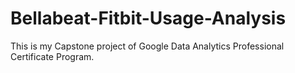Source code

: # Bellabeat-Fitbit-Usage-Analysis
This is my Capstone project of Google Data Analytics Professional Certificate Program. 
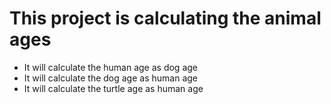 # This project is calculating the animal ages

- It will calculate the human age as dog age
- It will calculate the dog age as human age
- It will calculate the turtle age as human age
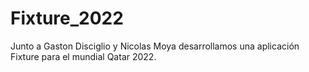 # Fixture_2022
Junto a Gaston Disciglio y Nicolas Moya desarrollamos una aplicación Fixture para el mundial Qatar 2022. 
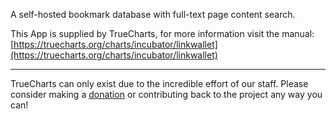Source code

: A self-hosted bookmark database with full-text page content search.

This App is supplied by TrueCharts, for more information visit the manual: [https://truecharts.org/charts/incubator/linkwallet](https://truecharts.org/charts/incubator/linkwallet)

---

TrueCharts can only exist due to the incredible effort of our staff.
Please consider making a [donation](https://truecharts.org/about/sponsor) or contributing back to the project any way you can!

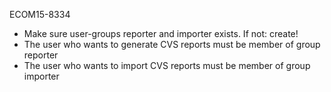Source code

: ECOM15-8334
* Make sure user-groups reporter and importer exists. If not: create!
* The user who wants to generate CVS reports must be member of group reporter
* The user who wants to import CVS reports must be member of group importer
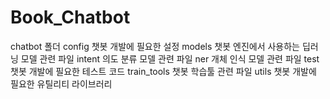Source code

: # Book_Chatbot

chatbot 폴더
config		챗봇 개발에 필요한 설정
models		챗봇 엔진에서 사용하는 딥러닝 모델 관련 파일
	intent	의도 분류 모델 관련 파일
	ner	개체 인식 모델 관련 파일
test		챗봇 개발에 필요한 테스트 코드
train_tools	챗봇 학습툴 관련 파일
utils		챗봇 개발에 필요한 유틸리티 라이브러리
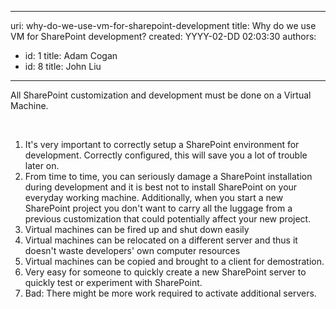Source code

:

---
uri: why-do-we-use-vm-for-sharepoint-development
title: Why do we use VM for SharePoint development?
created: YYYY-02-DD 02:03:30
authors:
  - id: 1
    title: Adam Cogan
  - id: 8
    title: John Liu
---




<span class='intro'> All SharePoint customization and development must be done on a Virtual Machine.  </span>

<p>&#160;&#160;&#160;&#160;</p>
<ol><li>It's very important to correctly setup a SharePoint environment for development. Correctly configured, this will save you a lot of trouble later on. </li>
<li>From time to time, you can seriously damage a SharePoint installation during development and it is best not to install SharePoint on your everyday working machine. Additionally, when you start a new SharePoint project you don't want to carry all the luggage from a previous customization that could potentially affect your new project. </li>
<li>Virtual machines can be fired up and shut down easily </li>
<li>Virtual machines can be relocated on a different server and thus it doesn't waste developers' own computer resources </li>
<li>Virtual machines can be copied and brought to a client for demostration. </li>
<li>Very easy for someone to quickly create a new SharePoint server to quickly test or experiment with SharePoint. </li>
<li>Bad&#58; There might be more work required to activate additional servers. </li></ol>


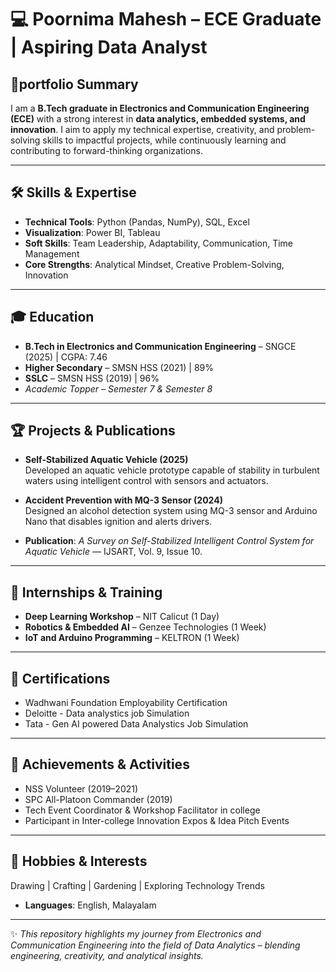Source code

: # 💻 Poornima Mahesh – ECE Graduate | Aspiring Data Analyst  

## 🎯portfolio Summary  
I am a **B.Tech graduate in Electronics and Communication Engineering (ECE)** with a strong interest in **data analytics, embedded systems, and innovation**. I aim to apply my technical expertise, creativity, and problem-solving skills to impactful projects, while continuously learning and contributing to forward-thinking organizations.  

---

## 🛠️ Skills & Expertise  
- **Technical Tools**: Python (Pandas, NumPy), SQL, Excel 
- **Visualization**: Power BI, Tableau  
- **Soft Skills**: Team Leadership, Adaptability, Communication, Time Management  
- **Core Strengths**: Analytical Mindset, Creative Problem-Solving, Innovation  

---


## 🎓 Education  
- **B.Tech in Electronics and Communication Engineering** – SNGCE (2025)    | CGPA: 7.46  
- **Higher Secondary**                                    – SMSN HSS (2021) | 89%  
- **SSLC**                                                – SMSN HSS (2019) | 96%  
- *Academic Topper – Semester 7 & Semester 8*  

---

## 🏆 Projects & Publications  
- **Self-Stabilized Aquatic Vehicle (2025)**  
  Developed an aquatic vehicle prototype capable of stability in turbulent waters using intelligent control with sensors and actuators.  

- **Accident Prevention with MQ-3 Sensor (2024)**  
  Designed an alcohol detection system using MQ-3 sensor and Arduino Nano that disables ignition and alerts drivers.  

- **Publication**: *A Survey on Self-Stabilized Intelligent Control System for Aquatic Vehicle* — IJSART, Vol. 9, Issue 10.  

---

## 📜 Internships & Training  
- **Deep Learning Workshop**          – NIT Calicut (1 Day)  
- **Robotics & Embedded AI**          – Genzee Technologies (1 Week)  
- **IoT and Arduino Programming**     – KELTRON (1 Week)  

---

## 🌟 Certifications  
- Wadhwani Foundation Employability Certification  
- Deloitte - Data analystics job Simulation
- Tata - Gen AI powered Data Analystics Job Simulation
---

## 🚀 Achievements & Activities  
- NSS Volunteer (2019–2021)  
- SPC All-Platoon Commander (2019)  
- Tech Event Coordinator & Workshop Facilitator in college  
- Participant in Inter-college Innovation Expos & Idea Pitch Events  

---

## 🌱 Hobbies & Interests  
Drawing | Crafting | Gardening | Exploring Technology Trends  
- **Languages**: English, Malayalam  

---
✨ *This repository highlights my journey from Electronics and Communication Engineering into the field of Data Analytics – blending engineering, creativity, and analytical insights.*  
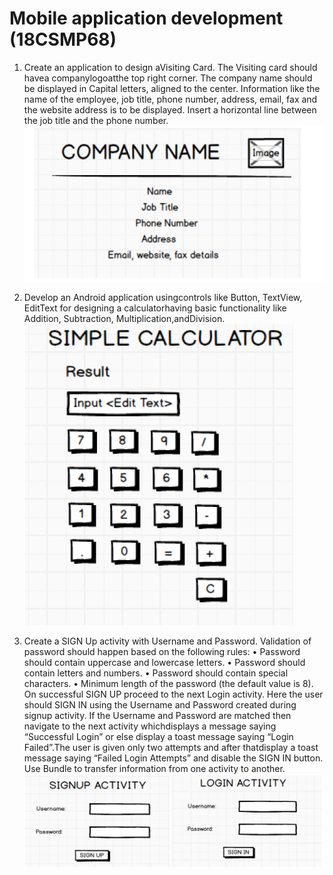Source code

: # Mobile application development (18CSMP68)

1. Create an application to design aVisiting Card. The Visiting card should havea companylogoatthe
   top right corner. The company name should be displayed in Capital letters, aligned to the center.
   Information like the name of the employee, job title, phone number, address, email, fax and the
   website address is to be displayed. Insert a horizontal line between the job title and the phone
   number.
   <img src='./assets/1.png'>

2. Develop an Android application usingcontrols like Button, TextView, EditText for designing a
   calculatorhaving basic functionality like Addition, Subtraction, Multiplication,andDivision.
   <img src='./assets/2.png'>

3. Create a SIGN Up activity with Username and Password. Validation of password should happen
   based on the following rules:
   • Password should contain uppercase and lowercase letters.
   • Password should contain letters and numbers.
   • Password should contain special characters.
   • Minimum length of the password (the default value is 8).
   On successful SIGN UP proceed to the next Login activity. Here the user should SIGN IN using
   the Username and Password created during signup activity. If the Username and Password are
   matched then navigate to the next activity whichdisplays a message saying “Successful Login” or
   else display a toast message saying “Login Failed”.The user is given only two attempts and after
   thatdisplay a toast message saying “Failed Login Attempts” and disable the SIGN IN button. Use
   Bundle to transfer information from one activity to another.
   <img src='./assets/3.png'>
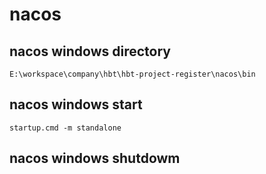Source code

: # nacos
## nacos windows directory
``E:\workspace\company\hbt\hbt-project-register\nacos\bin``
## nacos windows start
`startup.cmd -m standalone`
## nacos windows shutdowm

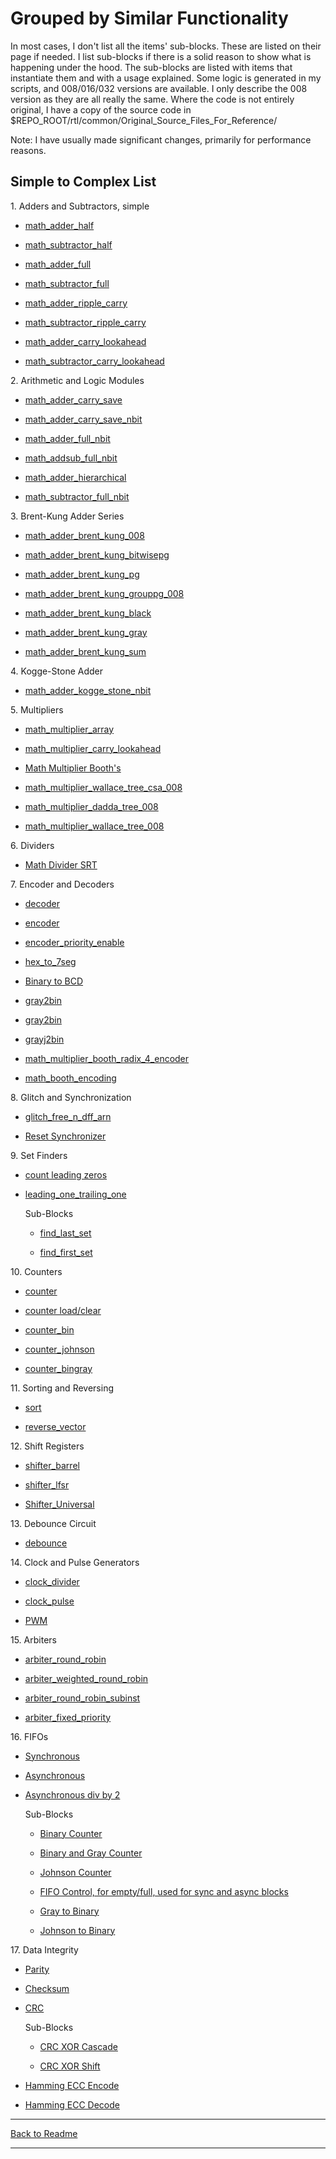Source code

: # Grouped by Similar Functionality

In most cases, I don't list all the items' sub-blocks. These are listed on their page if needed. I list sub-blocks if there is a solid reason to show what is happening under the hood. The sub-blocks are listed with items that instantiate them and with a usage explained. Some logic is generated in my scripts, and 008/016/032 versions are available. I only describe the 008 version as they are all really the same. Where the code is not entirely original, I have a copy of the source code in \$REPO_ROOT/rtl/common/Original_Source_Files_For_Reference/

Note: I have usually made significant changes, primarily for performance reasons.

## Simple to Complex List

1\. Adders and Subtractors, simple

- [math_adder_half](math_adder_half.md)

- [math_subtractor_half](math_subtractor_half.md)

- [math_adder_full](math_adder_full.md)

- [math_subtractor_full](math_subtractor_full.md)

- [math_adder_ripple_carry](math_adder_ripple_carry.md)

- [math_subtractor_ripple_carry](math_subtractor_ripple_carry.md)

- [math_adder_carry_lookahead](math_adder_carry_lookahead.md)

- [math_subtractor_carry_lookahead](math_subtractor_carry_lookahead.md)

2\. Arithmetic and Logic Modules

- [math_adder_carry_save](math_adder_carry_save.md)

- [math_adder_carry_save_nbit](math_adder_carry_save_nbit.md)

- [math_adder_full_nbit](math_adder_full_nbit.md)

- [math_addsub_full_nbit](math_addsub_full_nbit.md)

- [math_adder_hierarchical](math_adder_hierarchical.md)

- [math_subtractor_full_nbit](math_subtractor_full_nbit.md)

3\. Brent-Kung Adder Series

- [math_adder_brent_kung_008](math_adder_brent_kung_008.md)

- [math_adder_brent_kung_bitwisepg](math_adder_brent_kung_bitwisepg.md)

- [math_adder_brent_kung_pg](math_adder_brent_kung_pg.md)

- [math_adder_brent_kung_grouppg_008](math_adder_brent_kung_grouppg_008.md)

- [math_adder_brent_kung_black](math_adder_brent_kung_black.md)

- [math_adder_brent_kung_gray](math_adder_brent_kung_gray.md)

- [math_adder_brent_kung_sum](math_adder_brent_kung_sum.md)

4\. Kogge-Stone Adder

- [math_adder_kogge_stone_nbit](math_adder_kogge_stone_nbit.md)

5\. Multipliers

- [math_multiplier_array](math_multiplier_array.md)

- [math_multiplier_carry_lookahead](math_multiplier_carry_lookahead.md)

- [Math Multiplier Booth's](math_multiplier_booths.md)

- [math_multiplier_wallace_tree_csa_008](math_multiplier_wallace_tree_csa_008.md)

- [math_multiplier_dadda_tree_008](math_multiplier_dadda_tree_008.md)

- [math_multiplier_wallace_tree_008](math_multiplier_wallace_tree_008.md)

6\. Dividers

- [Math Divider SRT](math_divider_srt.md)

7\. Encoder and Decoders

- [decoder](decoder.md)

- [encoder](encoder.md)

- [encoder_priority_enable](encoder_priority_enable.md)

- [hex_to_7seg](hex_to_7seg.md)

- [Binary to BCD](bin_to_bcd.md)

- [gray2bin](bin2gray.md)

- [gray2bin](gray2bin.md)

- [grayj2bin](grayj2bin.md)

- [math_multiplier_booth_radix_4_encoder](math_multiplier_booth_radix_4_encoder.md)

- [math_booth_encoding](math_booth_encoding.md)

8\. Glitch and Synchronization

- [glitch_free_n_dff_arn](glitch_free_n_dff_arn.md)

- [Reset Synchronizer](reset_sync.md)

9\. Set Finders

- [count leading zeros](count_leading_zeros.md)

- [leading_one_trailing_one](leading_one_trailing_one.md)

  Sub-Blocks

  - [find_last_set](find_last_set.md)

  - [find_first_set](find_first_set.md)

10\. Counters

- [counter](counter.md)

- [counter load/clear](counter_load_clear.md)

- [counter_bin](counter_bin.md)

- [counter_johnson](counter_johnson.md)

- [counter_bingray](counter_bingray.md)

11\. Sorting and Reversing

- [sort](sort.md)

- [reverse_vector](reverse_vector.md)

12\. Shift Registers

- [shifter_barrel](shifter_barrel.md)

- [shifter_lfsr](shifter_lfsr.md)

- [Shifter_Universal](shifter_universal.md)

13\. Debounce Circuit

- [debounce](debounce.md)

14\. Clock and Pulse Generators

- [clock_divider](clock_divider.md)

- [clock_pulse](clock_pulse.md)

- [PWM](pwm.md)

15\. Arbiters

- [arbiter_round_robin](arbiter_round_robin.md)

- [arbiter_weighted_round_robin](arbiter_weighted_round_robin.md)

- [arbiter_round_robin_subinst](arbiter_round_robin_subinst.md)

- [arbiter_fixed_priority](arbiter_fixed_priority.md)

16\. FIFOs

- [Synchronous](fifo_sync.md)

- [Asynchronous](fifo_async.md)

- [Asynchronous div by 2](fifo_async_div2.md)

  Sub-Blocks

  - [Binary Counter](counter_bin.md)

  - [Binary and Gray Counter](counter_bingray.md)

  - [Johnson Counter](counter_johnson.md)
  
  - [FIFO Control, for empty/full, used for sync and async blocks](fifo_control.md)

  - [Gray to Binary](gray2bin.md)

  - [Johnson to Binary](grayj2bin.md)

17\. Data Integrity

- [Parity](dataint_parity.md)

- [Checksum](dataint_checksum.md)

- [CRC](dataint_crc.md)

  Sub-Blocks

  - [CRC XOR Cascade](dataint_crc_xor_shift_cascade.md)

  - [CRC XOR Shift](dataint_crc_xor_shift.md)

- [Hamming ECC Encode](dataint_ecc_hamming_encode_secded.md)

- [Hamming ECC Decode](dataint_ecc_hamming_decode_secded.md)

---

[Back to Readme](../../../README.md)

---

> YOUR OBJECTIVE
An exact copy of the lines above, from the one containing "Designed an alcohol" through the one containing "## 🌱 Hobbies & Interests", is the whole of the answer.

> OUTPUT OF THE EXERCISE
  Designed an alcohol detection system using MQ-3 sensor and Arduino Nano that disables ignition and alerts drivers.  

- **Publication**: *A Survey on Self-Stabilized Intelligent Control System for Aquatic Vehicle* — IJSART, Vol. 9, Issue 10.  

---

## 📜 Internships & Training  
- **Deep Learning Workshop**          – NIT Calicut (1 Day)  
- **Robotics & Embedded AI**          – Genzee Technologies (1 Week)  
- **IoT and Arduino Programming**     – KELTRON (1 Week)  

---

## 🌟 Certifications  
- Wadhwani Foundation Employability Certification  
- Deloitte - Data analystics job Simulation
- Tata - Gen AI powered Data Analystics Job Simulation
---

## 🚀 Achievements & Activities  
- NSS Volunteer (2019–2021)  
- SPC All-Platoon Commander (2019)  
- Tech Event Coordinator & Workshop Facilitator in college  
- Participant in Inter-college Innovation Expos & Idea Pitch Events  

---

## 🌱 Hobbies & Interests  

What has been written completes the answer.